Segment Start: THE INPUT

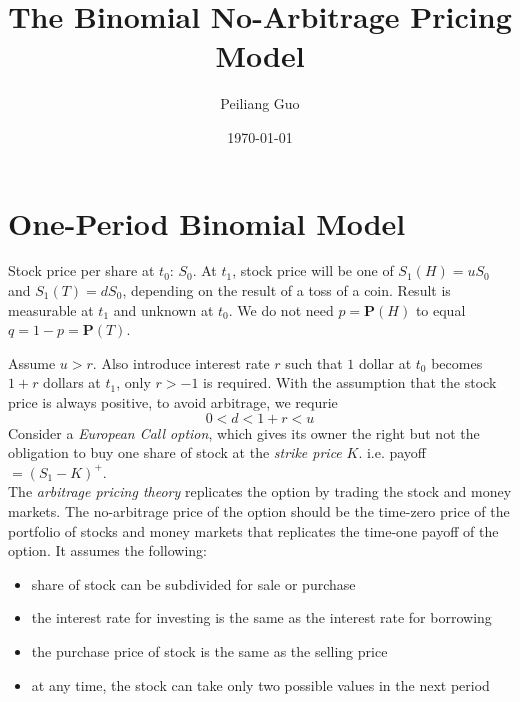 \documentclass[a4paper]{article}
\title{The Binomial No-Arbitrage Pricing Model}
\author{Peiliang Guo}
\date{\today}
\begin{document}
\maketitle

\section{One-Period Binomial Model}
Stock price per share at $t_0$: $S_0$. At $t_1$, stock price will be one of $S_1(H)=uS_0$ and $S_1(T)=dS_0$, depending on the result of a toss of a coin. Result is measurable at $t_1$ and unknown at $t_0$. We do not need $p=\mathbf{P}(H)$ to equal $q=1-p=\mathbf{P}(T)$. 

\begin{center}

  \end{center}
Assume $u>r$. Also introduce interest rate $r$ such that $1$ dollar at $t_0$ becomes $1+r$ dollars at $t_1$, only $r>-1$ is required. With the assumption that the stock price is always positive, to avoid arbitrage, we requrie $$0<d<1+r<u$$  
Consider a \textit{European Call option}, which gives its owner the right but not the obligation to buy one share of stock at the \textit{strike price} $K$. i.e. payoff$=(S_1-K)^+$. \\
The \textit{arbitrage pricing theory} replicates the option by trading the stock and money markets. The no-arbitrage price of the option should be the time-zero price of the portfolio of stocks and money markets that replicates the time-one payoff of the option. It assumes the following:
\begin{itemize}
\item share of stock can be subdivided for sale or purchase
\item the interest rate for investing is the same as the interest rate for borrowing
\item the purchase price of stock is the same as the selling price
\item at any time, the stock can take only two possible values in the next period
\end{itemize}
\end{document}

Segment End: THE INPUT
Segment Start: THE INPUT

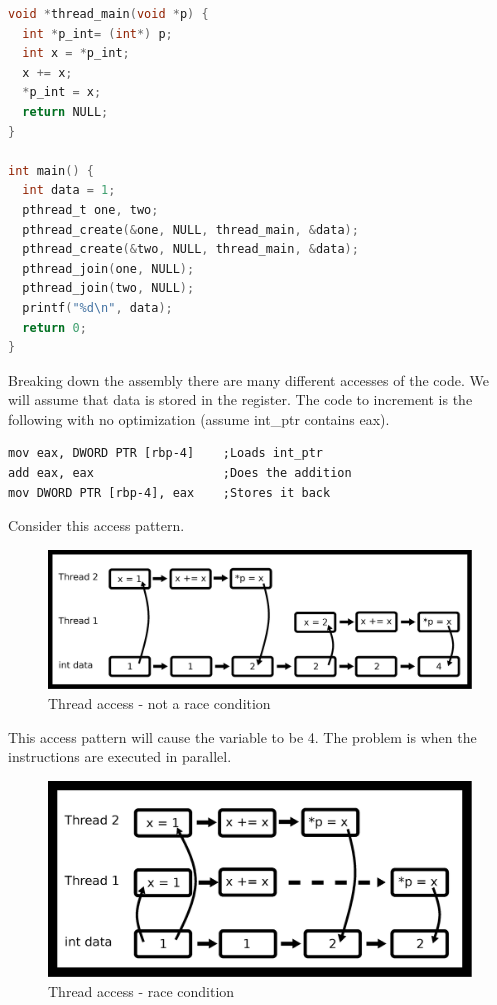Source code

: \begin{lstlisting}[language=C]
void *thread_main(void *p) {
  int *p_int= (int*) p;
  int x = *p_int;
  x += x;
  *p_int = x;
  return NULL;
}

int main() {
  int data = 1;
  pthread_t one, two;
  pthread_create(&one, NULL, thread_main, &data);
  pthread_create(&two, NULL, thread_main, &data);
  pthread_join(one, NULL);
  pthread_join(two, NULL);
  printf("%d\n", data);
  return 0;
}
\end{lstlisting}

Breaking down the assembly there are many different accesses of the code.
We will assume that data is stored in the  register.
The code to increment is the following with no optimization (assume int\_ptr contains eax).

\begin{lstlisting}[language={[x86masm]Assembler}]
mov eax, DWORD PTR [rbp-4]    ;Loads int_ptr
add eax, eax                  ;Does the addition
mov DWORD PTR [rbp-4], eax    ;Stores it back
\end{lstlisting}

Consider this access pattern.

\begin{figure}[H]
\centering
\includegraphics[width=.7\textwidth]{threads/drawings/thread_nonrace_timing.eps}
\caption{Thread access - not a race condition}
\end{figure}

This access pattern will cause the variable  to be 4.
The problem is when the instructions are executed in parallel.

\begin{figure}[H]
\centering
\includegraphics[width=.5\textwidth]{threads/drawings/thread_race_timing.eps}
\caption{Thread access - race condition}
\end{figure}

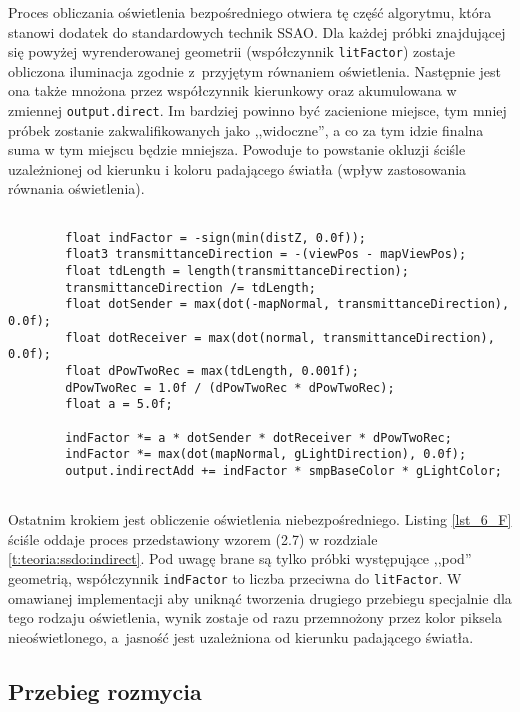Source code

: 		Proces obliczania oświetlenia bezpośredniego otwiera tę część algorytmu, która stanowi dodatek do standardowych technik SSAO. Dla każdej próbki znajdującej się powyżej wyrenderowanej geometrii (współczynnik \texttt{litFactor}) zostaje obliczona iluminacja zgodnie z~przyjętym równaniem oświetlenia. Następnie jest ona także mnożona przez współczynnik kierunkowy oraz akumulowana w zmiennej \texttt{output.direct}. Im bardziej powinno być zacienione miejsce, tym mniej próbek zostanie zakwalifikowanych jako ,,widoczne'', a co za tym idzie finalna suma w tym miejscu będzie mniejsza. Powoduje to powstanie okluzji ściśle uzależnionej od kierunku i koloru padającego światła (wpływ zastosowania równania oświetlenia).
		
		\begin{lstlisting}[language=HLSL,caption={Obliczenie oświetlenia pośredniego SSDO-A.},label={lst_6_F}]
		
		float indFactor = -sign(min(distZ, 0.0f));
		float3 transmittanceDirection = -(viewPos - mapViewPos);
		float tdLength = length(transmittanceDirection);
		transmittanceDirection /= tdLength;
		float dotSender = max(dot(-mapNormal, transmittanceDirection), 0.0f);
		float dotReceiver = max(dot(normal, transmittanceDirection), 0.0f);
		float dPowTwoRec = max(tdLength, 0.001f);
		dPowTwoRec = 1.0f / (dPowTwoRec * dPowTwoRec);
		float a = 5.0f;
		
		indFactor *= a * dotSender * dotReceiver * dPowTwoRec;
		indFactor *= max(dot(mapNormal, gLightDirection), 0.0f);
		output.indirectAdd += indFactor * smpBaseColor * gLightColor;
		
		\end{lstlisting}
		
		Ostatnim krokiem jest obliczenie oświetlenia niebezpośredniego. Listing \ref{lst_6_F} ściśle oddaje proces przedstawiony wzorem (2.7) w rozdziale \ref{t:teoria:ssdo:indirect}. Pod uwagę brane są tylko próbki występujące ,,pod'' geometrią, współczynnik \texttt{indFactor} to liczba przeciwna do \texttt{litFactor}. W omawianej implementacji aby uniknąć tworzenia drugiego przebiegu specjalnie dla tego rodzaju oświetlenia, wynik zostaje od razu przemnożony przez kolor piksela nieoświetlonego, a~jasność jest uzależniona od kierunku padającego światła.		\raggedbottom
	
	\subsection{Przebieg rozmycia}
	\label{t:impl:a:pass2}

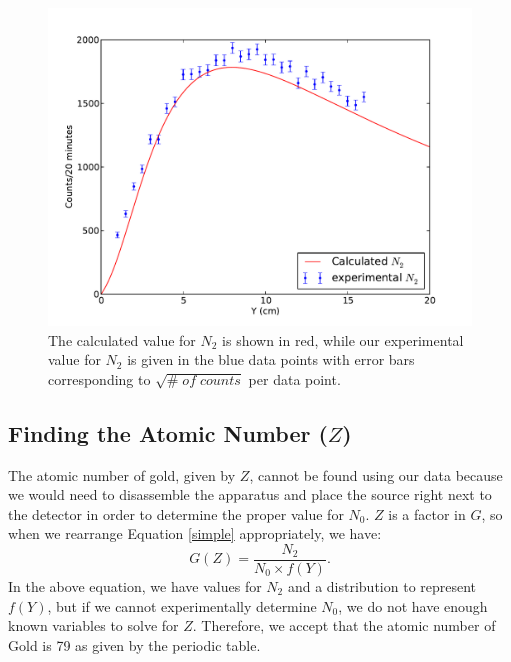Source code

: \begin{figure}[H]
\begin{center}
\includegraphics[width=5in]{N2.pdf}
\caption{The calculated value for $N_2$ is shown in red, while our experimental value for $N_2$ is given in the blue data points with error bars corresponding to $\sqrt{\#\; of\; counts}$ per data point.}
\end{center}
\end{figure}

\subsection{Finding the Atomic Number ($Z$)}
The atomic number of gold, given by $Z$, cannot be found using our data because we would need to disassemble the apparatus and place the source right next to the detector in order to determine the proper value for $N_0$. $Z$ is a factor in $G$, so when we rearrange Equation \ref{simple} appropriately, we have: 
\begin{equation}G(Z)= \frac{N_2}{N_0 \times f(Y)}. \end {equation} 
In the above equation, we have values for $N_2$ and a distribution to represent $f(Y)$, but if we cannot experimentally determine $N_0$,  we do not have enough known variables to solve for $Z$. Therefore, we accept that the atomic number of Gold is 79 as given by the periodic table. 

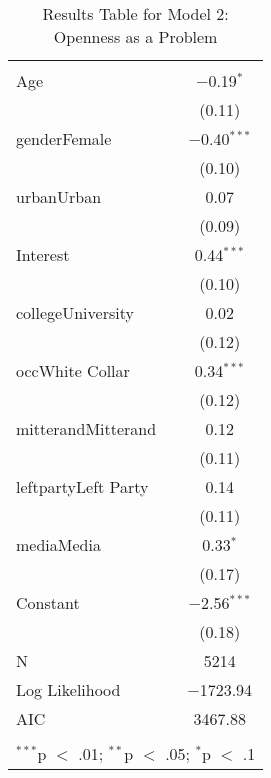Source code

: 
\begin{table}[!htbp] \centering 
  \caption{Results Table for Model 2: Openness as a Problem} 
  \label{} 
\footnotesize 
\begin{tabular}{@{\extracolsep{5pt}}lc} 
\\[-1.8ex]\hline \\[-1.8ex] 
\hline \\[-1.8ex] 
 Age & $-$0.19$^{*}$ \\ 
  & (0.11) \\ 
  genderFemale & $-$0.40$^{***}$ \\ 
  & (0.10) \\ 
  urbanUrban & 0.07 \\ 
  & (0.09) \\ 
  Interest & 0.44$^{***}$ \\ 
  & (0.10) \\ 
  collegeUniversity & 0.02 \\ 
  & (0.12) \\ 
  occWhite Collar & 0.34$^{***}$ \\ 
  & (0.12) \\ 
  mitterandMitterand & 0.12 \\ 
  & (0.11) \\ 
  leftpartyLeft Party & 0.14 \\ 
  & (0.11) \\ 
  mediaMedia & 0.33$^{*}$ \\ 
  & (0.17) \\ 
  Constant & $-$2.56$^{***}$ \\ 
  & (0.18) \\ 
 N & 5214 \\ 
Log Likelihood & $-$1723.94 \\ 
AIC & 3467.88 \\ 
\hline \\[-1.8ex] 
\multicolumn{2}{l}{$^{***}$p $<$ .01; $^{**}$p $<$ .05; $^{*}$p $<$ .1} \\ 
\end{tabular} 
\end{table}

Segment End: THE INPUT
Segment Start: THE INPUT

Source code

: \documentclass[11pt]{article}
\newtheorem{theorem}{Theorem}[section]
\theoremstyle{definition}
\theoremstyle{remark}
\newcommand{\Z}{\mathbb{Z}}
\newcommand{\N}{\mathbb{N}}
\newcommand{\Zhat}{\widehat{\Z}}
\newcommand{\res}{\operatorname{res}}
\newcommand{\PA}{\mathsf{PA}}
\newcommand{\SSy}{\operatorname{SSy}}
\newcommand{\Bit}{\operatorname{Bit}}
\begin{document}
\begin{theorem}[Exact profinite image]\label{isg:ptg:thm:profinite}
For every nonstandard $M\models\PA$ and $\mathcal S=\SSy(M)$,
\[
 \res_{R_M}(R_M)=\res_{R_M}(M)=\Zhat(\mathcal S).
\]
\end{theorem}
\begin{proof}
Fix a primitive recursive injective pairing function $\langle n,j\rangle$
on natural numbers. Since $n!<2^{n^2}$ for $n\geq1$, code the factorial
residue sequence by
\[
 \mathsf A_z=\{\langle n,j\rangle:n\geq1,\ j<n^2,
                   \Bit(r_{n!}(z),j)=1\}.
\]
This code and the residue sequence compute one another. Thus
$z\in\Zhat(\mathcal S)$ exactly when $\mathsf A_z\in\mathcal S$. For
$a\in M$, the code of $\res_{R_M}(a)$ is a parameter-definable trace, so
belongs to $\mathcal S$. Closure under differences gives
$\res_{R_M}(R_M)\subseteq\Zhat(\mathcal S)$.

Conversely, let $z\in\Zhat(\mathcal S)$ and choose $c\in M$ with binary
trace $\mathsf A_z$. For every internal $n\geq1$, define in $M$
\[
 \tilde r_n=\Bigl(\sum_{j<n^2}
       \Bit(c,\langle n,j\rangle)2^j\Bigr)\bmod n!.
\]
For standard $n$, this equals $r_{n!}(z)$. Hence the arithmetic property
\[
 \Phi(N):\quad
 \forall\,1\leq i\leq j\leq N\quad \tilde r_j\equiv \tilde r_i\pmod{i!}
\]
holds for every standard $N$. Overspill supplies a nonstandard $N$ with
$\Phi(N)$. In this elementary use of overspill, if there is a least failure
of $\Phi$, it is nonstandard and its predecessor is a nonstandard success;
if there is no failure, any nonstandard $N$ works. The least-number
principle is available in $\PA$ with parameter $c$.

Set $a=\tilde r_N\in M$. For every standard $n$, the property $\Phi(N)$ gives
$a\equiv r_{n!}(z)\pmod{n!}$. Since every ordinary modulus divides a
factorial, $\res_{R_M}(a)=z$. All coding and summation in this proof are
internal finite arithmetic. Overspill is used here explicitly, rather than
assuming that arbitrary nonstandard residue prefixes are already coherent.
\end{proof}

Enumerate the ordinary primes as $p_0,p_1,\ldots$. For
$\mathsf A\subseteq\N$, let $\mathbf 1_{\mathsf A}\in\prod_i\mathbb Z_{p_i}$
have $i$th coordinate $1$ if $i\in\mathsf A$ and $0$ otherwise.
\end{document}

Segment End: THE INPUT

# WORK ITEM
Of all the entries above, repeat only the lines from the line that has "holds for every" to the line that has "A\subseteq\N$, let $\mathbf", both lines included, exactly.

# YOUR RESPONSE
holds for every standard $N$. Overspill supplies a nonstandard $N$ with
$\Phi(N)$. In this elementary use of overspill, if there is a least failure
of $\Phi$, it is nonstandard and its predecessor is a nonstandard success;
if there is no failure, any nonstandard $N$ works. The least-number
principle is available in $\PA$ with parameter $c$.

Set $a=\tilde r_N\in M$. For every standard $n$, the property $\Phi(N)$ gives
$a\equiv r_{n!}(z)\pmod{n!}$. Since every ordinary modulus divides a
factorial, $\res_{R_M}(a)=z$. All coding and summation in this proof are
internal finite arithmetic. Overspill is used here explicitly, rather than
assuming that arbitrary nonstandard residue prefixes are already coherent.
\end{proof}

Enumerate the ordinary primes as $p_0,p_1,\ldots$. For
$\mathsf A\subseteq\N$, let $\mathbf 1_{\mathsf A}\in\prod_i\mathbb Z_{p_i}$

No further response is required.